Lomax glanced up again.
“You’re not a doctor of science? Not a physicist?”
“No. My subject is Arabic studies.”
Lomax grunted again, as if not being a physicist were a hard burden for a man to carry through life.
“Calutrons. California cyclotrons. Calutrons, for short.”
“What do they do?”
“EMIS. Electromagnetic isotope separation. In your language, they refine crude uranium-238 to filter out the bomb-grade uranium-235. You say this place is in Iraq?”
“Yes. It was bombed by accident a week ago. This picture was taken the next day. No one seems to know what it means.”
Lomax gazed across the valley, sucked on his butt, and let a plume of azure smoke trickle away.
“Sonofabitch,” he said again. “Mister, I live up here because I want to. Away from all that smog and traffic—had enough of that years ago. Don’t have a TV, but I have a radio. This is about that man Saddam Hussein, ain’t it?”
“Yes, it is. Would you tell me about calutrons?”
The old man stubbed out his butt and stared now, not just across the valley but back across many years.

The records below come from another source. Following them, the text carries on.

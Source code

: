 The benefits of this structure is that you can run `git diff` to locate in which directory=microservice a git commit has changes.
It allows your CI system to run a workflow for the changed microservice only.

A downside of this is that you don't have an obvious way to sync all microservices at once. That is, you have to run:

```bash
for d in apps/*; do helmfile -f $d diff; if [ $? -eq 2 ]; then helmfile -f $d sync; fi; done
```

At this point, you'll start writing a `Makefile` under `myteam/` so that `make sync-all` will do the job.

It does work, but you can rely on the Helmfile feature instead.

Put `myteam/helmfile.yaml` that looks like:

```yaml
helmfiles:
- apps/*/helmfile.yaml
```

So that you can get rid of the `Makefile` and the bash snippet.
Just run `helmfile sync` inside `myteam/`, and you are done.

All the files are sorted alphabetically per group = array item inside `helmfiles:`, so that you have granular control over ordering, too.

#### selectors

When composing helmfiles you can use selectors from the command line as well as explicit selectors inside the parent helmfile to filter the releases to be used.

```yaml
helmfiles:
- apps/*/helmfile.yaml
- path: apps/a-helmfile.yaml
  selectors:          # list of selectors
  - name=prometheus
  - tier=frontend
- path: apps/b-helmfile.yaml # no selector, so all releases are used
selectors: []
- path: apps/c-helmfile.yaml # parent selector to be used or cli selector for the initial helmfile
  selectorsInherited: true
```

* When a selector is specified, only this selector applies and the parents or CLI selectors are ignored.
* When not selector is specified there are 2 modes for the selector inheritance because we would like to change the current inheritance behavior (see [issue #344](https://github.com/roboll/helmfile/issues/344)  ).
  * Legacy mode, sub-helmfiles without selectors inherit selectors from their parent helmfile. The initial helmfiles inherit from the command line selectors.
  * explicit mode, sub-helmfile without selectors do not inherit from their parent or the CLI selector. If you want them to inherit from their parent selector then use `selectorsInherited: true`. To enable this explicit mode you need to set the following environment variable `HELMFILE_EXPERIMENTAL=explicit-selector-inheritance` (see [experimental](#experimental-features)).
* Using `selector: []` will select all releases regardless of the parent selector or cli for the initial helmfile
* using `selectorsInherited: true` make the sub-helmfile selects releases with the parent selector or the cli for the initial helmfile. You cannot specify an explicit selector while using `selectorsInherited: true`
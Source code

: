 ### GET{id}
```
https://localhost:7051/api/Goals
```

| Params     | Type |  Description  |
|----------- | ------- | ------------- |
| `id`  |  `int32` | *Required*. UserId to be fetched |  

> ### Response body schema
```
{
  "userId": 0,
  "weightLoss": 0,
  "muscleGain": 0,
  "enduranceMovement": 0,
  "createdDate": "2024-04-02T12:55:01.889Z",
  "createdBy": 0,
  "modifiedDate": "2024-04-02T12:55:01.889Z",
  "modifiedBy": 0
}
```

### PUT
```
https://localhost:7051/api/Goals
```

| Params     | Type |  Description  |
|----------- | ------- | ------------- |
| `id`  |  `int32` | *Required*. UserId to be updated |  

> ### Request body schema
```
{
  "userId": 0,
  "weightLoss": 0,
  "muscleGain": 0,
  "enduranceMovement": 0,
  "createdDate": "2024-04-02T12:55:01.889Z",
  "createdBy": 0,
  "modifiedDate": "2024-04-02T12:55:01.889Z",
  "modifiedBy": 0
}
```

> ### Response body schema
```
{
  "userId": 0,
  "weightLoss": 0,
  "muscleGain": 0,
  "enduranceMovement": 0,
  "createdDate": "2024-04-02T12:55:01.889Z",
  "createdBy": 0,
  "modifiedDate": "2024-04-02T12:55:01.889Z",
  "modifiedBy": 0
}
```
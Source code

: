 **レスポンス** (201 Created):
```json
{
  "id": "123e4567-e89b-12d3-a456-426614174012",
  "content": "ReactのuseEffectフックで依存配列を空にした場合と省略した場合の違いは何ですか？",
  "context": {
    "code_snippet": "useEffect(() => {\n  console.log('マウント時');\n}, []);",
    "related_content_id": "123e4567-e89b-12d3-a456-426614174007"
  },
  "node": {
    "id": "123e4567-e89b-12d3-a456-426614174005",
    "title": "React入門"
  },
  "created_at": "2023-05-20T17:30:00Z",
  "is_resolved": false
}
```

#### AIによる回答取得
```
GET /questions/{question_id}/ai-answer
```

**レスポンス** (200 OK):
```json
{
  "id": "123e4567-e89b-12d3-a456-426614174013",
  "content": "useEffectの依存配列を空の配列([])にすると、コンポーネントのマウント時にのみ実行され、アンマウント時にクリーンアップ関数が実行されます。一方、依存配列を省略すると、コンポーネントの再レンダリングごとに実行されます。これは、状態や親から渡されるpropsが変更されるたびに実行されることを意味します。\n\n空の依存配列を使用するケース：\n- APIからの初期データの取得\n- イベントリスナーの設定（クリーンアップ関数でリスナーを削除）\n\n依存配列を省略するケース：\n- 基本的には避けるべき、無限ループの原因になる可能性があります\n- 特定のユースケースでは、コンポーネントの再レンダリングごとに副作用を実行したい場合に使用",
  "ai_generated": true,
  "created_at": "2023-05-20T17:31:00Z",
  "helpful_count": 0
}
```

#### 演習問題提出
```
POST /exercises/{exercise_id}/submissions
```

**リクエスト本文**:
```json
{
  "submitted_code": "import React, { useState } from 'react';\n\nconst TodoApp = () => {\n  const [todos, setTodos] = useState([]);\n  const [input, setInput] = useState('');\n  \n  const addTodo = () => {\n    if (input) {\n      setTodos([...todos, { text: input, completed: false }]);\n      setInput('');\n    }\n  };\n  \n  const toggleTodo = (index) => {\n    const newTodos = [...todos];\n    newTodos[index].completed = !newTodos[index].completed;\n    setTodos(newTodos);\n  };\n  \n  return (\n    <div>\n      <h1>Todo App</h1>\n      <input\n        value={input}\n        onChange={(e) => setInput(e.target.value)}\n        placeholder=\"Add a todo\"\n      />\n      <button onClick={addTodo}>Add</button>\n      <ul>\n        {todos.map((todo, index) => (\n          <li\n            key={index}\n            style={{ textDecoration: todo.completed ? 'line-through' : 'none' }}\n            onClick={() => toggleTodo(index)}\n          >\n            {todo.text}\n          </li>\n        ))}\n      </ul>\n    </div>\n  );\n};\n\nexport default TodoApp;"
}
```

“Nineteen forty-three. Long time ago, eh? Nearly fifty years. Before you were born, before most people were born nowadays. There was a bunch of us then, trying to do the impossible. We were young, eager, and ingenious, and we didn’t know it was impossible. So we did it.
“There was Fermi from Italy, and Pontecorvo; Fuchs from Germany, Nils Bohr from Denmark, Nunn May from England, and others. And us Yankees: Urey and Oppie and Ernest. I was very junior. Just twenty-seven.
“Most of the time, we were feeling our way, doing things that had never been tried, testing out things they said couldn’t be done. We had a budget that nowadays wouldn’t buy squat, so we worked all day and all night and took shortcuts. Had to—the deadline was as tight as the money. And somehow we did it, in three years. We cracked the codes and made the bomb. Little Boy and Fat Man.
“Then the Air Force dropped them on Hiroshima and Nagasaki, and the world said we shouldn’t have done it after all. Trouble was, if we hadn’t, somebody else would. Nazi Germany, Stalin’s Russia—”
“Calutrons ...,” suggested Martin.
“Yeah. You’ve heard of the Manhattan Project?”
“Of course.”
“Well, we had many geniuses in Manhattan, two in particular. Robert J. Oppenheimer and Ernest O.